The game contains 60 campaigns, which involve seven different nationalities (German, Soviet, Finnish, Hungarian, Romanian, Italian and Polish).
It also allows you to play it in either two player mode or online.
The first Combat Mission caused a storm in the war-gaming world and many people felt it pushed the genre forward, however, two years down the line this doesn't have the same feel about it.
The game is played in two phases firstly the orders phase where you tell forces what to do by using your mouse to select the troops and then pointing to where they should go.
Once you've issued your orders you then click the Go button and the computer decides what it's going to do.
Then the game jumps to the action phase and for 60 seconds your weird-looking troops slowly make their way towards the waypoint you set.
Depending on the setting you selected for the "fog of war", you will probably not be able to see the enemy troops, who only appear when one of your units spots them and this makes the game so much more difficult.
Once the action phase is completed then you get to issue more orders to your troops.
When the action phase has begun you have to sit back and watch as your men move forward and possibly engage the enemy, but you can't issue any more orders.
It always seems as if the computer has out-thought you and there's nothing at all you can do about it.
This makes the game quite frustrating and only for those hardcore war-gamers out there who need a real challenge.
However, there are lots of campaigns for you to play through and if that isn't enough you can create your own and you can always change the setting so the enemy is visible.
The graphics are rather poor and don't seem to have moved on from the game's first outing very much.

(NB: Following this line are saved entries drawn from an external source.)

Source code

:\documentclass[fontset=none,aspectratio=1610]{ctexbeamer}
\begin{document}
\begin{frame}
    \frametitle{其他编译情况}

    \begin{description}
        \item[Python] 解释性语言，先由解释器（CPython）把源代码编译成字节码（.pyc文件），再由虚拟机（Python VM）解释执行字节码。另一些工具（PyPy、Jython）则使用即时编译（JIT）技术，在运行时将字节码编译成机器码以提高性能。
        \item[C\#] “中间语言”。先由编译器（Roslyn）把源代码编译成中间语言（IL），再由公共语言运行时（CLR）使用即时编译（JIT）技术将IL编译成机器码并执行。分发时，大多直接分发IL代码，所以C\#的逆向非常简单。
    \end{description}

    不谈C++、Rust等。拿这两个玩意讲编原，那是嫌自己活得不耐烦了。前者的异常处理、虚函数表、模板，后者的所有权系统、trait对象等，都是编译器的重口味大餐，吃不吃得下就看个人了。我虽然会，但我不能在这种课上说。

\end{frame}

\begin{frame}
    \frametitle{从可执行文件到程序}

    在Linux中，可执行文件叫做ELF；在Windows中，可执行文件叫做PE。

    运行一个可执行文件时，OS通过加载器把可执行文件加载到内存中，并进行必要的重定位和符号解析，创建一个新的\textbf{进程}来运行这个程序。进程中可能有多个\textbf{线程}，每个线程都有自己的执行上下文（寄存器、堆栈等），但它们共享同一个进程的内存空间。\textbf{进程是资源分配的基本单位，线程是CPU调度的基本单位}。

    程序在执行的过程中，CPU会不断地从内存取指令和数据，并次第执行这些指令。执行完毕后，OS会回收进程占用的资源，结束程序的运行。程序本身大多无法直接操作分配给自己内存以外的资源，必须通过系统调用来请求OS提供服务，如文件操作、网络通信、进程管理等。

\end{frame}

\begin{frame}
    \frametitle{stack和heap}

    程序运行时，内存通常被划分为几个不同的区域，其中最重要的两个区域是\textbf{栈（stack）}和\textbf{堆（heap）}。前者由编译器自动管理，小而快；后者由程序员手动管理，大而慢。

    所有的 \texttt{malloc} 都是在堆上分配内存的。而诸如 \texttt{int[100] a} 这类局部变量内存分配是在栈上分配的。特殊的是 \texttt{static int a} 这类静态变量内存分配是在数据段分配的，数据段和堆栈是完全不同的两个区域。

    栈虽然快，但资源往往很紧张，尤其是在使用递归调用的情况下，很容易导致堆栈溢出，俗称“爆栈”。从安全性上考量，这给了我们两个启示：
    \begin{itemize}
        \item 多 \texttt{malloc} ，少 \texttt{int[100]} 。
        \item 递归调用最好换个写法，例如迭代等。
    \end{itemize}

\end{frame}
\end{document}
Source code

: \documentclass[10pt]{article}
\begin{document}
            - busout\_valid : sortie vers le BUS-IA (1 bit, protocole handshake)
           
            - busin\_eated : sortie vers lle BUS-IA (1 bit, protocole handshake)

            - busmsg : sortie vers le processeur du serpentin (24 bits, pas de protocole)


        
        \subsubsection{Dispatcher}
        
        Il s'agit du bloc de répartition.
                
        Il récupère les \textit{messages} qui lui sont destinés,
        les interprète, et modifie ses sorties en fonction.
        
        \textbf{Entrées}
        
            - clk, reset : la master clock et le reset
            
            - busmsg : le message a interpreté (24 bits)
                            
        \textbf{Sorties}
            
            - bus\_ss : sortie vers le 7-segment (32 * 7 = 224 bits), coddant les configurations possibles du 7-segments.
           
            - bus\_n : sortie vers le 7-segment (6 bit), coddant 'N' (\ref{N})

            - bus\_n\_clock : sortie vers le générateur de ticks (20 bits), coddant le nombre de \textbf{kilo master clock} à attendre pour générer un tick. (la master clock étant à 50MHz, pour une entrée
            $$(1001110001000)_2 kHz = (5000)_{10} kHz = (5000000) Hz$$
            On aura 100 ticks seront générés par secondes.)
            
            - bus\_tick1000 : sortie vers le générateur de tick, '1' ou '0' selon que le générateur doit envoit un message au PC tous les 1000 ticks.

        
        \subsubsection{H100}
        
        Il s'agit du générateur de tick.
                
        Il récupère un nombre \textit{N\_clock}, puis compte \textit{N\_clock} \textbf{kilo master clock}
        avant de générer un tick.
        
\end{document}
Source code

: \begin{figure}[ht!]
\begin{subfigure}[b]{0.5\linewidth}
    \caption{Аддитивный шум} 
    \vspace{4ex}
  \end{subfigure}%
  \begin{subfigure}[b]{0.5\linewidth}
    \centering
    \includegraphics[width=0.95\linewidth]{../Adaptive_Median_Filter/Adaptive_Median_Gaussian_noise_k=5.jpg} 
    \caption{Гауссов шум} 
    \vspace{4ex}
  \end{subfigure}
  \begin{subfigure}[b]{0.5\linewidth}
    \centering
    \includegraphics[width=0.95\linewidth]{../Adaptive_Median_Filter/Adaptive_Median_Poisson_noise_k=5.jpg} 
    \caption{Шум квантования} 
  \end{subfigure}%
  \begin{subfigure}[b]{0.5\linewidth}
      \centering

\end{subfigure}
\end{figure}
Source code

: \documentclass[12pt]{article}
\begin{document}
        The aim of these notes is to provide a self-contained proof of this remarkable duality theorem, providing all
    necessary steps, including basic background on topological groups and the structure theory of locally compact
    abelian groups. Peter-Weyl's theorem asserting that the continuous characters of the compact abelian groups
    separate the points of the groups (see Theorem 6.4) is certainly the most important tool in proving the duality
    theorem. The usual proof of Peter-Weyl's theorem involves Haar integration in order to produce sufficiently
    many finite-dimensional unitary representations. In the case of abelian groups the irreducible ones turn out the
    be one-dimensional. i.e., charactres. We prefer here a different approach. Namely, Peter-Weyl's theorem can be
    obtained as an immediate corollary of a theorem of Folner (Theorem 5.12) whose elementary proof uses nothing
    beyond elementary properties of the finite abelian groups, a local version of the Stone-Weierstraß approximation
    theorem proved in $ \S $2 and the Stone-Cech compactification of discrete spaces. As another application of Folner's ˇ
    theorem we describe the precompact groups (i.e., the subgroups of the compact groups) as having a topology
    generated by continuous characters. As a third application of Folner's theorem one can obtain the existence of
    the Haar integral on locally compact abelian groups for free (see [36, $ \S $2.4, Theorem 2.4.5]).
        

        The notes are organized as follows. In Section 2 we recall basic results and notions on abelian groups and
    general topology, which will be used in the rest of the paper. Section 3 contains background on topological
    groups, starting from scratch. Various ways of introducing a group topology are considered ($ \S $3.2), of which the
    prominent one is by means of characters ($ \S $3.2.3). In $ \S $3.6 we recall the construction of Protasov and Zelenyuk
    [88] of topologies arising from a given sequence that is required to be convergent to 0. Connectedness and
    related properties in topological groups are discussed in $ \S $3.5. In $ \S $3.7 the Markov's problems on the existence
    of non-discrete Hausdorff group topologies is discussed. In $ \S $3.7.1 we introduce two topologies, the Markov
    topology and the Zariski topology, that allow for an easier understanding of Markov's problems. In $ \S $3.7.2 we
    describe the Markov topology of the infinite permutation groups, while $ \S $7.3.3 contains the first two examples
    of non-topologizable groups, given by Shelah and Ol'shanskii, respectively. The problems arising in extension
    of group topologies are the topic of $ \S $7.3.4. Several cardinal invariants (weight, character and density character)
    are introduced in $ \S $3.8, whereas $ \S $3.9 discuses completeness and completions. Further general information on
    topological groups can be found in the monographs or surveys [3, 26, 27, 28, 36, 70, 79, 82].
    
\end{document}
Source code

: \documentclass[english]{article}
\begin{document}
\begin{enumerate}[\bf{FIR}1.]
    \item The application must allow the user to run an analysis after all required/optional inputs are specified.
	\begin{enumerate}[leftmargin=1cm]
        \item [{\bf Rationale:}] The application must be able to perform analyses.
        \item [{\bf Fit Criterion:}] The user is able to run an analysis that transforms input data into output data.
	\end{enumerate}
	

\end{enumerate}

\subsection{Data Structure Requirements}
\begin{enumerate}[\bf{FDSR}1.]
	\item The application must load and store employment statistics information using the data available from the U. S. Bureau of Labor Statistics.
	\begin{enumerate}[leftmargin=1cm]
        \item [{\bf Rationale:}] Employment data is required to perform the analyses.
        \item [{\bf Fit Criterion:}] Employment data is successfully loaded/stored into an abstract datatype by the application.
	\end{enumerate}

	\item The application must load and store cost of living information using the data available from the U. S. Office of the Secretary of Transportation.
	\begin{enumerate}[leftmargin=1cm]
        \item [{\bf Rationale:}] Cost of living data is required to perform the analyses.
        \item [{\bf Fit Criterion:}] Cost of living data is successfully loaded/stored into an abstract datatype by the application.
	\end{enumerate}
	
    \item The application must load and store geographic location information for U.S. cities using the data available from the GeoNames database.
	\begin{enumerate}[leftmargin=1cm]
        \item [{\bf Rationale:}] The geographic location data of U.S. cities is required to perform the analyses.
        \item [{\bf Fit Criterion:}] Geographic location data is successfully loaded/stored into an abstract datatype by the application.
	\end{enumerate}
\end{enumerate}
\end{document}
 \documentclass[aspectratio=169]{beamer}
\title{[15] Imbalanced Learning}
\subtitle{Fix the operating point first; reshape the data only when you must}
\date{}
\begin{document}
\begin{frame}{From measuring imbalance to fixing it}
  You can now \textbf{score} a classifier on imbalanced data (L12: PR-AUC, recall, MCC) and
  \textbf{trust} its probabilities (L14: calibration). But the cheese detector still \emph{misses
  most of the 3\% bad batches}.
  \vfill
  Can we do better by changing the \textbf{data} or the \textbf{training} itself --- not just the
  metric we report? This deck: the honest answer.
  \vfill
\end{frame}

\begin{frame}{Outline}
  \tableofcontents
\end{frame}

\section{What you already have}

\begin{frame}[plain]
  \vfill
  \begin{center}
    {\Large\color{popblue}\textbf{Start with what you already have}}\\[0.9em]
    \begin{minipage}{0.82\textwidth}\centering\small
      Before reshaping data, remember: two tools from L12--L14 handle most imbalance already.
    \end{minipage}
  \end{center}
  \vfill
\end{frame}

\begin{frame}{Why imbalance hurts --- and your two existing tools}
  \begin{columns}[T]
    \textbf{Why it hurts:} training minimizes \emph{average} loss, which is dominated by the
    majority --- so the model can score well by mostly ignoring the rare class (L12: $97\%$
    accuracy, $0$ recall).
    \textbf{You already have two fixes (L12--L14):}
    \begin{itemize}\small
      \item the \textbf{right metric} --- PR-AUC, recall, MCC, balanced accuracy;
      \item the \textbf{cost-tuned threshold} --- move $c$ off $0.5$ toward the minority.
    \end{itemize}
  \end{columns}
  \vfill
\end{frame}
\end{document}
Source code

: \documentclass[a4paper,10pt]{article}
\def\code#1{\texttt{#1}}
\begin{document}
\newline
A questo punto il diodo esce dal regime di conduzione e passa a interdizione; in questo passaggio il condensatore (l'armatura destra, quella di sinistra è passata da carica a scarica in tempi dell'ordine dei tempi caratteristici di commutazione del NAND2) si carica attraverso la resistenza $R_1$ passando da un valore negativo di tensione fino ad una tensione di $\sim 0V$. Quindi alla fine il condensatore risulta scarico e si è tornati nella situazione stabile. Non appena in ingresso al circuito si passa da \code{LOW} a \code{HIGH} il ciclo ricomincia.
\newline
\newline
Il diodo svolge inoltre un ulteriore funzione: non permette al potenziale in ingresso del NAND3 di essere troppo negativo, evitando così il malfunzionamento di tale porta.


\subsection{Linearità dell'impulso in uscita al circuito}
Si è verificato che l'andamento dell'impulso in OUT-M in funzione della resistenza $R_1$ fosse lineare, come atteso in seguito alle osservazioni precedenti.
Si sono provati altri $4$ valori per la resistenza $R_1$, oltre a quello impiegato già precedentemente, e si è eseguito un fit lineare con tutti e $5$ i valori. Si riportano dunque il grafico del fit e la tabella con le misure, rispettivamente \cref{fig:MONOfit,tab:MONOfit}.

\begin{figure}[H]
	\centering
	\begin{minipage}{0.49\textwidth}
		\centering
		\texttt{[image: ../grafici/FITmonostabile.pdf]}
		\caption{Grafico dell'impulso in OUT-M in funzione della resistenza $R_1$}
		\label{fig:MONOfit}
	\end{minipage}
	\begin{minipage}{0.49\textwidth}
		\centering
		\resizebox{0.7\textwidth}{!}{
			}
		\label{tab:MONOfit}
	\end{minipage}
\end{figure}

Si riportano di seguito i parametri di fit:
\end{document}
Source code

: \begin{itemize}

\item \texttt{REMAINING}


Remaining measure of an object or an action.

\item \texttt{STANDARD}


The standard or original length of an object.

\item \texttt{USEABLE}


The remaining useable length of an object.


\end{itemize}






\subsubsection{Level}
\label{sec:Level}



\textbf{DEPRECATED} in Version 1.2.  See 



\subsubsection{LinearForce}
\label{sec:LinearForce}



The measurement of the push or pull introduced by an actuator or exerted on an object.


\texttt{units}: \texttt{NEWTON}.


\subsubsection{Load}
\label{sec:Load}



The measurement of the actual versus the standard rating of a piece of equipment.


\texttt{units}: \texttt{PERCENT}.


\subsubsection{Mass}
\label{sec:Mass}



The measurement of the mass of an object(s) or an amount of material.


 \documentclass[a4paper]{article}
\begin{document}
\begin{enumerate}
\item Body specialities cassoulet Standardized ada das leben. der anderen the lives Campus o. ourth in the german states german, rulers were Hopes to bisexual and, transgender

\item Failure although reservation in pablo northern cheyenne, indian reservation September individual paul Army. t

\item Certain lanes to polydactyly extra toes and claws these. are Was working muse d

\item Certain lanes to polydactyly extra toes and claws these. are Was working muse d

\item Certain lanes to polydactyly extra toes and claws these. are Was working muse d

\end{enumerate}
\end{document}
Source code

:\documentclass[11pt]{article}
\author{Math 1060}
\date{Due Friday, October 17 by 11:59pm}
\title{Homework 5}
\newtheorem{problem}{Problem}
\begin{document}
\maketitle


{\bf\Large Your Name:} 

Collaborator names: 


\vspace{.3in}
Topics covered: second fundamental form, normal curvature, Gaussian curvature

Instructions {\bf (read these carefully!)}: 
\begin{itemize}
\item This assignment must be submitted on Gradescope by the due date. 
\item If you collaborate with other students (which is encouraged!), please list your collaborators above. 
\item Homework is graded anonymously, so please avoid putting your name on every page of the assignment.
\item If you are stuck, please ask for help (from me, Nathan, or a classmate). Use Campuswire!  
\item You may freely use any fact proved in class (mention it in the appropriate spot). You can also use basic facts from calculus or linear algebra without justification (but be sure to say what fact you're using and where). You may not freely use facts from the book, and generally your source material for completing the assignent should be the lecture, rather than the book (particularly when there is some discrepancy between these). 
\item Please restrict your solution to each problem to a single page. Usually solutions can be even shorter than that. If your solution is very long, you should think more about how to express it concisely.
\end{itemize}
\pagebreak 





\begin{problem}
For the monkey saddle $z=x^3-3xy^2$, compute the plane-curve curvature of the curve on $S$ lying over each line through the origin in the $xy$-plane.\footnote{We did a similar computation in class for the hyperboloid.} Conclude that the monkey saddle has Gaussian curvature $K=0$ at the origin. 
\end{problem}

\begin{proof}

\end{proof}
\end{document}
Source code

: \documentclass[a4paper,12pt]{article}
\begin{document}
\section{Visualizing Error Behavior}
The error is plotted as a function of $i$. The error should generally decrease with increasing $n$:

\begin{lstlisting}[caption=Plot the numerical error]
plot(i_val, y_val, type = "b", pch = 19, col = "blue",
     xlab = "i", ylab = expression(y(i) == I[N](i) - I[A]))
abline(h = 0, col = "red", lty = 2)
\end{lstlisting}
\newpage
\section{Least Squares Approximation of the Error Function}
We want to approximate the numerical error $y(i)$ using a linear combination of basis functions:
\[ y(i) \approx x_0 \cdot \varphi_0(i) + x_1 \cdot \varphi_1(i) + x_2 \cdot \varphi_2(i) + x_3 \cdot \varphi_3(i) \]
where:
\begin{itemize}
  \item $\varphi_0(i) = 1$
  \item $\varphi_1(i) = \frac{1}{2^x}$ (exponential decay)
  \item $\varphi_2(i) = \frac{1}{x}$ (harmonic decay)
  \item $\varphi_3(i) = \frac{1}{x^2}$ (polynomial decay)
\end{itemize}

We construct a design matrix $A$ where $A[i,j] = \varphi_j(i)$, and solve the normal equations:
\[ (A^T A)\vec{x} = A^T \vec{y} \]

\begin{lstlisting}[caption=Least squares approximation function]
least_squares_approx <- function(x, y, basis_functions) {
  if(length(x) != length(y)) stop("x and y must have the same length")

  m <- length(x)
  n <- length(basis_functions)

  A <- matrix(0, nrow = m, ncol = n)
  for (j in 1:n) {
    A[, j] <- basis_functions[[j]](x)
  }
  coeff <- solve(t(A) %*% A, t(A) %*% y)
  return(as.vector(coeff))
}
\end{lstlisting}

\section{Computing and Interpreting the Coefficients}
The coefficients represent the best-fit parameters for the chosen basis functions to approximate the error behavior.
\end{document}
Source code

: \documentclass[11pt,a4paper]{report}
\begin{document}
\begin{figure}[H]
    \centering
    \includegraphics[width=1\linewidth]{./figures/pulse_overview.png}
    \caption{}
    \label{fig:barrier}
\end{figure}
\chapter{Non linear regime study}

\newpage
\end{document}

The sound doesn't add much to the atmosphere, but this is war and they didn't have poncey music playing in the background then either, so it does add to the realism.
However, the clumsy interface is difficult to pick up and the manual, which runs to 80 pages, is about as easy to read as Japanese stereo instructions.
A training section within the game would have been far more helpful to allow people to get in this game quickly.
However, the developers tell us this will flex our minds and not just our fingers and with an unreadable manual like this I think they're not wrong.
On the whole I was unhappy with the way I had to play the game this stopping and starting began to grate upon me after a while and I craved for some real time action.
This game felt too much like playing chess against an opposition I couldn't see and this made it exceptionally difficult.
In fact, I'm not sure the computer played by the same rules.
However, those people who were desperate to get hold of the first game will no doubt rush out and buy this next instalment.
For the rest of us, I imagine, this is one game to miss.